*** Opening of SUPPLIED MATERIAL ***
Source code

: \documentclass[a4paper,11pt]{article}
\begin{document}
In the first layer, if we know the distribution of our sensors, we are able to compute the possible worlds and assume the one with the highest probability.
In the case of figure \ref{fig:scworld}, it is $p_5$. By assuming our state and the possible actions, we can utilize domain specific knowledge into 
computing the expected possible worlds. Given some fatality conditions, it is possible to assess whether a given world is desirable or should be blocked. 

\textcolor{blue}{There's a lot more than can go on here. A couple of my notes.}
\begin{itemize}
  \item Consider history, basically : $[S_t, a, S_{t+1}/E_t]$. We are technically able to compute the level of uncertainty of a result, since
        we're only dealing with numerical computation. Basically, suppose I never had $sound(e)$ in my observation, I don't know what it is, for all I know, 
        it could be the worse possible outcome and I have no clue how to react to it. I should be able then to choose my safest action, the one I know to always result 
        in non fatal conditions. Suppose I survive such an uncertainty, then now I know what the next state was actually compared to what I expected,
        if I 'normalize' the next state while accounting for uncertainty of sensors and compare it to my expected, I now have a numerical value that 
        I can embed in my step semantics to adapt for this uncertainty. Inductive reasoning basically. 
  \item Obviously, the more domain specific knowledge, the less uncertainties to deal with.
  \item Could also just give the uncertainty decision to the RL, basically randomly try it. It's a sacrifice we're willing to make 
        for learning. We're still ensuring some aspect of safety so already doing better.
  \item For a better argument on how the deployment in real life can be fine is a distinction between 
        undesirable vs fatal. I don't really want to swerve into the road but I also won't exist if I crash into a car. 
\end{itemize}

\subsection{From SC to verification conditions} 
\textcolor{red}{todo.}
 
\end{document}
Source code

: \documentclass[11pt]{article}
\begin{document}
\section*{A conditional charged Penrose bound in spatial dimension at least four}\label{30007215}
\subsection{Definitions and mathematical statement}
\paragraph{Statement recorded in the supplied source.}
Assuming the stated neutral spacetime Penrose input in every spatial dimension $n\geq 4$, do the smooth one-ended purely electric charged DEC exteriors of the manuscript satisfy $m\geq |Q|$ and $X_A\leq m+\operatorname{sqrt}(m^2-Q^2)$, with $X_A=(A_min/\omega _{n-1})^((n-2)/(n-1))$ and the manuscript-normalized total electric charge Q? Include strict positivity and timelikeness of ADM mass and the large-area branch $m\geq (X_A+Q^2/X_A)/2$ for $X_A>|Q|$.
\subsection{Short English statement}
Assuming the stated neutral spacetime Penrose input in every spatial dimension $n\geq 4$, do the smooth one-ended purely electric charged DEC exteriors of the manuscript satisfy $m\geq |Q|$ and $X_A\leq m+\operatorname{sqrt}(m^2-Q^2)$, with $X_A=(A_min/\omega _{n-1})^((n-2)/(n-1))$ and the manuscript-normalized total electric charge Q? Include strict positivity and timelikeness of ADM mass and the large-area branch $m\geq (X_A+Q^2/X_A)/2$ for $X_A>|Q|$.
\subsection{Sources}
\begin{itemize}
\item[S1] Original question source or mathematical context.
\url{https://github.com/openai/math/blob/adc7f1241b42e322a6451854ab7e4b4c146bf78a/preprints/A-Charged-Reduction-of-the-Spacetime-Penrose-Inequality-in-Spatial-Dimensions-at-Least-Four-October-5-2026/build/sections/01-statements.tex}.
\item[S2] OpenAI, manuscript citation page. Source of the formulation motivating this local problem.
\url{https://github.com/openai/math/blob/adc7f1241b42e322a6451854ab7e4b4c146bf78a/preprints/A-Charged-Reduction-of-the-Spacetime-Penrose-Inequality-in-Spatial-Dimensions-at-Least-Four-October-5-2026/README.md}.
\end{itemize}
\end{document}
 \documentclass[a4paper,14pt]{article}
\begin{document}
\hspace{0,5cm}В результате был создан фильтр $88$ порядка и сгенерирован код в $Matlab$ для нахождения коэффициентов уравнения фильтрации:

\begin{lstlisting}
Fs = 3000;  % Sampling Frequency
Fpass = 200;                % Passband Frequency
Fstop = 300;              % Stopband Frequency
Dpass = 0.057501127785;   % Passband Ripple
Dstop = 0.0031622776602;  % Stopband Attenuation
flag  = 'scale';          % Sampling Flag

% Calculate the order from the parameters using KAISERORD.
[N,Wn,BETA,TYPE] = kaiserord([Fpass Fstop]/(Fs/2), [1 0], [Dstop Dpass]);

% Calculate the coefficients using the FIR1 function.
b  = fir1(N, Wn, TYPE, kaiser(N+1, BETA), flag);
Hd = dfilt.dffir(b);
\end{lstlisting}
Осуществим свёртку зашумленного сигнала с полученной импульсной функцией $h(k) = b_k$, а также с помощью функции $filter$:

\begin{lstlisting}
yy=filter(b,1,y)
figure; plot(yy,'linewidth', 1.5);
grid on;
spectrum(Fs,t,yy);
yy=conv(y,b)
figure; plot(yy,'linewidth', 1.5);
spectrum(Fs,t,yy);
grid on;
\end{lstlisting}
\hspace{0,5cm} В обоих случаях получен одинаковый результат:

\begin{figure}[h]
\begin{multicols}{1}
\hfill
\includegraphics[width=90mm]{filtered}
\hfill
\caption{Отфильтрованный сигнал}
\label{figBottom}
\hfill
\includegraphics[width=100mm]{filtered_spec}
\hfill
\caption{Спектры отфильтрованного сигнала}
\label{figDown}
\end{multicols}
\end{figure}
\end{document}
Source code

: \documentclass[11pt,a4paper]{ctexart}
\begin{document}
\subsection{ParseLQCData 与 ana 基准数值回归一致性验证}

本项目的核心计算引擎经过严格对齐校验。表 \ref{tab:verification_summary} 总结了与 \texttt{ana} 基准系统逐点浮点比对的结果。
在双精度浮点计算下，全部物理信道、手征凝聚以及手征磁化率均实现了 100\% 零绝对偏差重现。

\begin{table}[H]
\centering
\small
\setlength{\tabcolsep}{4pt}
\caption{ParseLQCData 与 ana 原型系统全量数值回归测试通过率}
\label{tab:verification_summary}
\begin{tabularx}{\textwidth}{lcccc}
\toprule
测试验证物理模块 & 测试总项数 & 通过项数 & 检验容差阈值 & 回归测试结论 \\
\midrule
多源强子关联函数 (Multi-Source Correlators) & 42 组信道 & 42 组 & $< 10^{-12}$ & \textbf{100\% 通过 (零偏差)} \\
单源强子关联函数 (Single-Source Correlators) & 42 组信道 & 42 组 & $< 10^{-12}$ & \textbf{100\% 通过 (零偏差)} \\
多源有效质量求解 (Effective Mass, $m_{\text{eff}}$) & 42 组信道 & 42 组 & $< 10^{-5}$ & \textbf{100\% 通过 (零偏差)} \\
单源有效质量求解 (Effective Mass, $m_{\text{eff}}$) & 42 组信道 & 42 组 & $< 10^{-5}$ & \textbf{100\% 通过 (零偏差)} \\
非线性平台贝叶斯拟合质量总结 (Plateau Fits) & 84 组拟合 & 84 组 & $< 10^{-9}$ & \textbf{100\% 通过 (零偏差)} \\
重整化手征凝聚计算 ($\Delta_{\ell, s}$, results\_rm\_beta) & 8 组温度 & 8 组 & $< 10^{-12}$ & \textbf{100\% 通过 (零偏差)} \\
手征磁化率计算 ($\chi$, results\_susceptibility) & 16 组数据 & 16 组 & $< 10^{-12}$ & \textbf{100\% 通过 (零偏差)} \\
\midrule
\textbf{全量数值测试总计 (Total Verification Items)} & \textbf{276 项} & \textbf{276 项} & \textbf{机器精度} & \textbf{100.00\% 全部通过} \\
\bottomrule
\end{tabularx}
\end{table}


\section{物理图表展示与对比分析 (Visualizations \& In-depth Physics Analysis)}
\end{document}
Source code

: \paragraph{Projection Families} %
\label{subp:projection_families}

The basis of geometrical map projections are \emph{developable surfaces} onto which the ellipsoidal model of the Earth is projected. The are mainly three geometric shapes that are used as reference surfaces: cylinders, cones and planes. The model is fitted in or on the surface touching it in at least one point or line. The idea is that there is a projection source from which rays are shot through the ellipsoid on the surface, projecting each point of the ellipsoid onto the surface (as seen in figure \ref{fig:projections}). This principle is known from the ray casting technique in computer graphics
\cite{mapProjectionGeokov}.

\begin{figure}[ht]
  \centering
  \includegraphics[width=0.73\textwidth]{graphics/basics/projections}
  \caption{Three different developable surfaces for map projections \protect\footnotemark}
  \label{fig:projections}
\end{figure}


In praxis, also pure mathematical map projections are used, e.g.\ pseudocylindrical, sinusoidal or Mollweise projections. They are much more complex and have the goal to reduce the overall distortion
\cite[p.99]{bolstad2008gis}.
*** Close of SUPPLIED MATERIAL ***
ASSIGNED TASK>
The answer must be a verbatim transcription of the entries above, from the first line through the line that contains "a result, since", and nothing more.

EXERCISE RESPONSE>
Source code

: \documentclass[a4paper,11pt]{article}
\begin{document}
In the first layer, if we know the distribution of our sensors, we are able to compute the possible worlds and assume the one with the highest probability.
In the case of figure \ref{fig:scworld}, it is $p_5$. By assuming our state and the possible actions, we can utilize domain specific knowledge into 
computing the expected possible worlds. Given some fatality conditions, it is possible to assess whether a given world is desirable or should be blocked. 

\textcolor{blue}{There's a lot more than can go on here. A couple of my notes.}
\begin{itemize}
  \item Consider history, basically : $[S_t, a, S_{t+1}/E_t]$. We are technically able to compute the level of uncertainty of a result, since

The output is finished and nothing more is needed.